> _Task brief_
An exact copy of every record below is needed, with the pictures left out.

(Data records)
= Beginning of Section =

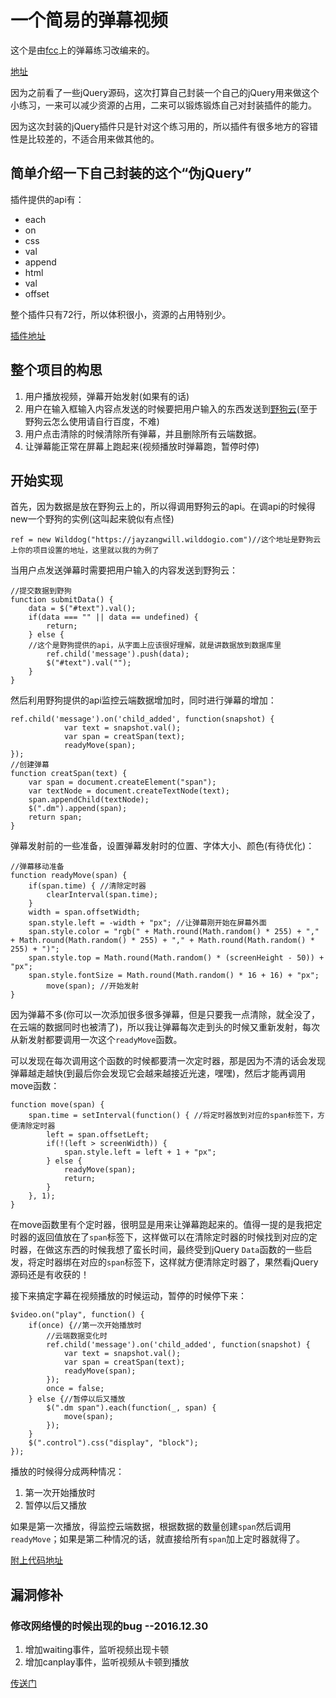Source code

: # 一个简易的弹幕视频

这个是由[fcc](https://freecodecamp.cn/challenges/design-a-danmu-app)上的弹幕练习改编来的。

[地址](http://www.jayzangwill.cn/Barrage/index.html)

因为之前看了一些jQuery源码，这次打算自己封装一个自己的jQuery用来做这个小练习，一来可以减少资源的占用，二来可以锻炼锻炼自己对封装插件的能力。

因为这次封装的jQuery插件只是针对这个练习用的，所以插件有很多地方的容错性是比较差的，不适合用来做其他的。

## 简单介绍一下自己封装的这个“伪jQuery”

插件提供的api有：

* each
* on
* css
* val
* append
* html
* val
* offset

整个插件只有72行，所以体积很小，资源的占用特别少。

[插件地址](https://github.com/JayZangwill/Barrage/blob/master/js/forindex.js)

## 整个项目的构思

1. 用户播放视频，弹幕开始发射(如果有的话)
2. 用户在输入框输入内容点发送的时候要把用户输入的东西发送到[野狗云](https://www.wilddog.com/)(至于野狗云怎么使用请自行百度，不难)
3. 用户点击清除的时候清除所有弹幕，并且删除所有云端数据。
4. 让弹幕能正常在屏幕上跑起来(视频播放时弹幕跑，暂停时停)

## 开始实现

首先，因为数据是放在野狗云上的，所以得调用野狗云的api。在调api的时候得new一个野狗的实例(这叫起来貌似有点怪)

	ref = new Wilddog("https://jayzangwill.wilddogio.com")//这个地址是野狗云上你的项目设置的地址，这里就以我的为例了
当用户点发送弹幕时需要把用户输入的内容发送到野狗云：

	//提交数据到野狗
	function submitData() {
		data = $("#text").val();
		if(data === "" || data == undefined) {
			return;
		} else {
		//这个是野狗提供的api，从字面上应该很好理解，就是讲数据放到数据库里
			ref.child('message').push(data);
			$("#text").val("");
		}
	}

然后利用野狗提供的api监控云端数据增加时，同时进行弹幕的增加：

	ref.child('message').on('child_added', function(snapshot) {
				var text = snapshot.val();
				var span = creatSpan(text);
				readyMove(span);
	});
	//创建弹幕
	function creatSpan(text) {
		var span = document.createElement("span");
		var textNode = document.createTextNode(text);
		span.appendChild(textNode);
		$(".dm").append(span);
		return span;
	}

弹幕发射前的一些准备，设置弹幕发射时的位置、字体大小、颜色(有待优化)：

	//弹幕移动准备
	function readyMove(span) {
		if(span.time) { //清除定时器
			clearInterval(span.time);
		}
		width = span.offsetWidth;
		span.style.left = -width + "px"; //让弹幕刚开始在屏幕外面
		span.style.color = "rgb(" + Math.round(Math.random() * 255) + "," + Math.round(Math.random() * 255) + "," + Math.round(Math.random() * 255) + ")";
		span.style.top = Math.round(Math.random() * (screenHeight - 50)) + "px";
		span.style.fontSize = Math.round(Math.random() * 16 + 16) + "px";
			move(span); //开始发射
	}
	
因为弹幕不多(你可以一次添加很多很多弹幕，但是只要我一点清除，就全没了，在云端的数据同时也被清了)，所以我让弹幕每次走到头的时候又重新发射，每次从新发射都要调用一次这个`readyMove`函数。

可以发现在每次调用这个函数的时候都要清一次定时器，那是因为不清的话会发现弹幕越走越快(到最后你会发现它会越来越接近光速，嘿嘿)，然后才能再调用move函数：

	function move(span) {
		span.time = setInterval(function() { //将定时器放到对应的span标签下，方便清除定时器
			left = span.offsetLeft;
			if(!(left > screenWidth)) {
				span.style.left = left + 1 + "px";
			} else {
				readyMove(span);
				return;
			}
		}, 1);
	}

在move函数里有个定时器，很明显是用来让弹幕跑起来的。值得一提的是我把定时器的返回值放在了`span`标签下，这样做可以在清除定时器的时候找到对应的定时器，在做这东西的时候我想了蛮长时间，最终受到jQuery `Data`函数的一些启发，将定时器绑在对应的`span`标签下，这样就方便清除定时器了，果然看jQuery源码还是有收获的！

接下来搞定字幕在视频播放的时候运动，暂停的时候停下来：

	$video.on("play", function() {
		if(once) {//第一次开始播放时
			//云端数据变化时
			ref.child('message').on('child_added', function(snapshot) {
				var text = snapshot.val();
				var span = creatSpan(text);
				readyMove(span);
			});
			once = false;
		} else {//暂停以后又播放
			$(".dm span").each(function(_, span) {
				move(span);
			});
		}
		$(".control").css("display", "block");
	});

播放的时候得分成两种情况：

1. 第一次开始播放时
2. 暂停以后又播放

如果是第一次播放，得监控云端数据，根据数据的数量创建`span`然后调用`readyMove`；如果是第二种情况的话，就直接给所有`span`加上定时器就得了。

[附上代码地址](https://github.com/JayZangwill/Barrage/blob/master/js/index.js)

## 漏洞修补

### 修改网络慢的时候出现的bug  --2016.12.30

1. 增加waiting事件，监听视频出现卡顿
2. 增加canplay事件，监听视频从卡顿到播放

[传送门](https://github.com/JayZangwill/Barrage/blob/master/js/index.js#L56)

= End of Section =

> _Answer to this exercise_
Source code

: # 一个简易的弹幕视频

这个是由[fcc](https://freecodecamp.cn/challenges/design-a-danmu-app)上的弹幕练习改编来的。

[地址](http://www.jayzangwill.cn/Barrage/index.html)

因为之前看了一些jQuery源码，这次打算自己封装一个自己的jQuery用来做这个小练习，一来可以减少资源的占用，二来可以锻炼锻炼自己对封装插件的能力。

因为这次封装的jQuery插件只是针对这个练习用的，所以插件有很多地方的容错性是比较差的，不适合用来做其他的。

## 简单介绍一下自己封装的这个“伪jQuery”

插件提供的api有：

* each
* on
* css
* val
* append
* html
* val
* offset

整个插件只有72行，所以体积很小，资源的占用特别少。

[插件地址](https://github.com/JayZangwill/Barrage/blob/master/js/forindex.js)

## 整个项目的构思

1. 用户播放视频，弹幕开始发射(如果有的话)
2. 用户在输入框输入内容点发送的时候要把用户输入的东西发送到[野狗云](https://www.wilddog.com/)(至于野狗云怎么使用请自行百度，不难)
3. 用户点击清除的时候清除所有弹幕，并且删除所有云端数据。
4. 让弹幕能正常在屏幕上跑起来(视频播放时弹幕跑，暂停时停)

## 开始实现

首先，因为数据是放在野狗云上的，所以得调用野狗云的api。在调api的时候得new一个野狗的实例(这叫起来貌似有点怪)

	ref = new Wilddog("https://jayzangwill.wilddogio.com")//这个地址是野狗云上你的项目设置的地址，这里就以我的为例了
当用户点发送弹幕时需要把用户输入的内容发送到野狗云：

	//提交数据到野狗
	function submitData() {
		data = $("#text").val();
		if(data === "" || data == undefined) {
			return;
		} else {
		//这个是野狗提供的api，从字面上应该很好理解，就是讲数据放到数据库里
			ref.child('message').push(data);
			$("#text").val("");
		}
	}

然后利用野狗提供的api监控云端数据增加时，同时进行弹幕的增加：

	ref.child('message').on('child_added', function(snapshot) {
				var text = snapshot.val();
				var span = creatSpan(text);
				readyMove(span);
	});
	//创建弹幕
	function creatSpan(text) {
		var span = document.createElement("span");
		var textNode = document.createTextNode(text);
		span.appendChild(textNode);
		$(".dm").append(span);
		return span;
	}

弹幕发射前的一些准备，设置弹幕发射时的位置、字体大小、颜色(有待优化)：

	//弹幕移动准备
	function readyMove(span) {
		if(span.time) { //清除定时器
			clearInterval(span.time);
		}
		width = span.offsetWidth;
		span.style.left = -width + "px"; //让弹幕刚开始在屏幕外面
		span.style.color = "rgb(" + Math.round(Math.random() * 255) + "," + Math.round(Math.random() * 255) + "," + Math.round(Math.random() * 255) + ")";
		span.style.top = Math.round(Math.random() * (screenHeight - 50)) + "px";
		span.style.fontSize = Math.round(Math.random() * 16 + 16) + "px";
			move(span); //开始发射
	}
	
因为弹幕不多(你可以一次添加很多很多弹幕，但是只要我一点清除，就全没了，在云端的数据同时也被清了)，所以我让弹幕每次走到头的时候又重新发射，每次从新发射都要调用一次这个`readyMove`函数。

可以发现在每次调用这个函数的时候都要清一次定时器，那是因为不清的话会发现弹幕越走越快(到最后你会发现它会越来越接近光速，嘿嘿)，然后才能再调用move函数：

	function move(span) {
		span.time = setInterval(function() { //将定时器放到对应的span标签下，方便清除定时器
			left = span.offsetLeft;
			if(!(left > screenWidth)) {
				span.style.left = left + 1 + "px";
			} else {
				readyMove(span);
				return;
			}
		}, 1);
	}

在move函数里有个定时器，很明显是用来让弹幕跑起来的。值得一提的是我把定时器的返回值放在了`span`标签下，这样做可以在清除定时器的时候找到对应的定时器，在做这东西的时候我想了蛮长时间，最终受到jQuery `Data`函数的一些启发，将定时器绑在对应的`span`标签下，这样就方便清除定时器了，果然看jQuery源码还是有收获的！

接下来搞定字幕在视频播放的时候运动，暂停的时候停下来：

	$video.on("play", function() {
		if(once) {//第一次开始播放时
			//云端数据变化时
			ref.child('message').on('child_added', function(snapshot) {
				var text = snapshot.val();
				var span = creatSpan(text);
				readyMove(span);
			});
			once = false;
		} else {//暂停以后又播放
			$(".dm span").each(function(_, span) {
				move(span);
			});
		}
		$(".control").css("display", "block");
	});

播放的时候得分成两种情况：

1. 第一次开始播放时
2. 暂停以后又播放

如果是第一次播放，得监控云端数据，根据数据的数量创建`span`然后调用`readyMove`；如果是第二种情况的话，就直接给所有`span`加上定时器就得了。

[附上代码地址](https://github.com/JayZangwill/Barrage/blob/master/js/index.js)

## 漏洞修补

### 修改网络慢的时候出现的bug  --2016.12.30

1. 增加waiting事件，监听视频出现卡顿
2. 增加canplay事件，监听视频从卡顿到播放

[传送门](https://github.com/JayZangwill/Barrage/blob/master/js/index.js#L56)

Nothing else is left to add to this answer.